7 Nordic buyout normalizing
Nordic buyout activity fell in 2019, after an extraordinary high activity in 2018. A total of 104 transactions were completed, and €7.8 billion invested.
Despite the reduction in equity invested last year, only two years since 2008 have seen higher levels of equity invested.
The consumer sector attracted 32 investments and was the sector with the highest number of investments, although with smaller relative activity than in 2018 (37). This is the first time in Argentum’s history of tracking the Nordic market that the industrial sector did not attract the highest number of investments in the buyout segment.
Within industrials, the activity was down almost 50 percent, from 47 to 24 investments. The ICT sector also attracted 24 investments. Except for financials and insurance, no single sector sticks out in terms of an increased number of investments.
“This downward slope might be a coincidence. For our concern, 2019 felt like a very ‘normal’ year. Four out of five investments we did last year were in the consumer sector, not as a part of a specific focus, but because a lot of exciting opportunities have turned up in this sector, especially in Sweden,” Stampe of Altor says.
“A general trend is that innovative companies within sectors like software, fintech, and niche consumer products sold online have reached a size where they become interesting for private equity. We will continue to focus on traditional sectors like industry and business services, but these growing tech companies are attractive for us too,” he adds.
Large deals pull up total
Some of the larger deals completed in 2019 were THL Partners’ investment in the Norwegian robot technology company AutoStore, Partners Group’s investment in the offshore infrastructure company CapeOmega from HitecVision, and EQT’s investments in IP-Only, a Swedish provider of fiber-based data communication and datacentre services, Dellner Couplers, a Swedish provider of train connection systems, and Karo Pharma, a pharmaceuticals company.
These and some other large deals are the reason why the total amount invested in 2019 is at a relatively high level, the second-highest average deal size ever recorded in a year at €75 million, only beaten by 2018 (€90 million in average). The total number of buyout transactions in the Nordics, on the other hand, is at its lowest since 2013 with 104 transactions.
Broken into equity investment size, over half of the transactions were in the interval €10–50 million, while 19 percent were under €10 million. 19 percent of the transactions were above €100 million, and 12 percent were between €50–100 million. The most active fund managers in 2019 were Altor, EQT, Equip Capital, and Nordic Capital.
Most active fund managers in 2019
| Fund manager | HQ | # of deals | Companies |
|---|---|---|---|
| Altor Equity Partners | Sweden | 5 | Curamando, iDeal of Sweden, Nordic Tyre Group, Ving Group, XXL |
| EQT Partners | Sweden | 5 | Dellner Couplers, Ellab, IP-Only, Recover Nordic, Karo Pharma |
| Equip Capital | Norway | 5 | Bastard Burgers, Busfabriken, Holy Greens, Makeup Mekka, Rush Trampolinepark |
| Nordic Capital | Sweden | 5 | Bank Norwegian, Concia, Consilium Marine & Safety, iLOQ, Signicat |
Growth in Norwegian buyout
35 transactions in the buyout segment involved Swedish companies, constituting one-third of the total. Despite a reduction of 19 transactions in Sweden, it is still the country that attracts the most investments. This has been the case for most recent years, and every year since 2015.
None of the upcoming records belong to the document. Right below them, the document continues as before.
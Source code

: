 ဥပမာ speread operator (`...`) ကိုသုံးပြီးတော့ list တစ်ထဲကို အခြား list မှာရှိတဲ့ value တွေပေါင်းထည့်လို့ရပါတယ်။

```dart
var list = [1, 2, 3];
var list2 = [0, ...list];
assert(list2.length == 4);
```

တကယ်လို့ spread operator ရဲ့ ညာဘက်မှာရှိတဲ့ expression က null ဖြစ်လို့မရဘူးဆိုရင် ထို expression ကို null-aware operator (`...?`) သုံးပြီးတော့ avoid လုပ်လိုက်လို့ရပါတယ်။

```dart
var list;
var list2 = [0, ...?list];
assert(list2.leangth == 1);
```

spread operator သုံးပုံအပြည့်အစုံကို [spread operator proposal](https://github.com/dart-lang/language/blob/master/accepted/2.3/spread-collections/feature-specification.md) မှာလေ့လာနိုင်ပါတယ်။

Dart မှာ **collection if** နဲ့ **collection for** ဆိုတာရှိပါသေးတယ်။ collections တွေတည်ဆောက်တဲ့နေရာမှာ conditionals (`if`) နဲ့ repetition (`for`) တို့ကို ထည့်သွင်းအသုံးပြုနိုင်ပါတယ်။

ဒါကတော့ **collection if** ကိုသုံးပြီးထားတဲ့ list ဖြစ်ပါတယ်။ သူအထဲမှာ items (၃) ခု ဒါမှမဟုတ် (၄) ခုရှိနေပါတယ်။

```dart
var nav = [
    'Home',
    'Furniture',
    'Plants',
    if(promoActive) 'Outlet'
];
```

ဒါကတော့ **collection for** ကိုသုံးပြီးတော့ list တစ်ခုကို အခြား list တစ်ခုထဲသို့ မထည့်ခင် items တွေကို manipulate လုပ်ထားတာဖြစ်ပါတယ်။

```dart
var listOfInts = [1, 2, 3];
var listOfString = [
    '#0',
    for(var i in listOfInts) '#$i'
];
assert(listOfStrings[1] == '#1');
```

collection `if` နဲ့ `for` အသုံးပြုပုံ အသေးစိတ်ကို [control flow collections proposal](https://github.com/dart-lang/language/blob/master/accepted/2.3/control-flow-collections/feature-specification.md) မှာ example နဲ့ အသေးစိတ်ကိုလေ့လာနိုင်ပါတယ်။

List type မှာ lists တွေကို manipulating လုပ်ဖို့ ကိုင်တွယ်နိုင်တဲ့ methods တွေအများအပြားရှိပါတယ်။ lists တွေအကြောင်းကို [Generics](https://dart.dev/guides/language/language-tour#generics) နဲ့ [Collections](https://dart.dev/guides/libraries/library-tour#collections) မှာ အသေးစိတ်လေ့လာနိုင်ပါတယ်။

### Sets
Unique for 2019 was that Norwegian companies attracted the second most investments (29 transactions), which makes Norway the only country with growth in the Nordic buyout segment in 2019, with an increase of 4 investments. Next, we find 24 investments in the buyout segment in Denmark, a reduction of 38 percent from 2018. In Finland, the number of investments slumped and fell almost 50 percent, to 16 transactions in 2019.
Swedish fund managers were involved in 37 percent of transactions, followed by Norwegian and Danish one with 17 and 13 percent respectively. UK fund managers delivered 10 percent of buyout deals, a higher share than Finland with 9 percent.
Non-Nordic fund managers’ focus on Nordic companies remains high; 24 percent of buyout deals were made by fund managers outside the Nordic region, as compared to 28 percent in 2018. The share of around one-quarter of investments has been stable for the last three years.
Decent conditions for future investments
The three biggest deals in terms of invested equity were finalized in the second quarter of 2019, and as a result, 57 percent of equity was invested between April and June, whereas only 16 percent in the first quarter of the year. In the second half of the year, only €2.1 billion – or 27 percent – were invested.
Given a large amount of fundraising by buyout funds in 2018, and large amounts being in the pipeline for 2020 (see our estimates), the conditions for high investment activity in the coming years are present.
However, this capital does not need to be invested in the Nordics, and higher pricing speaks against an increased activity.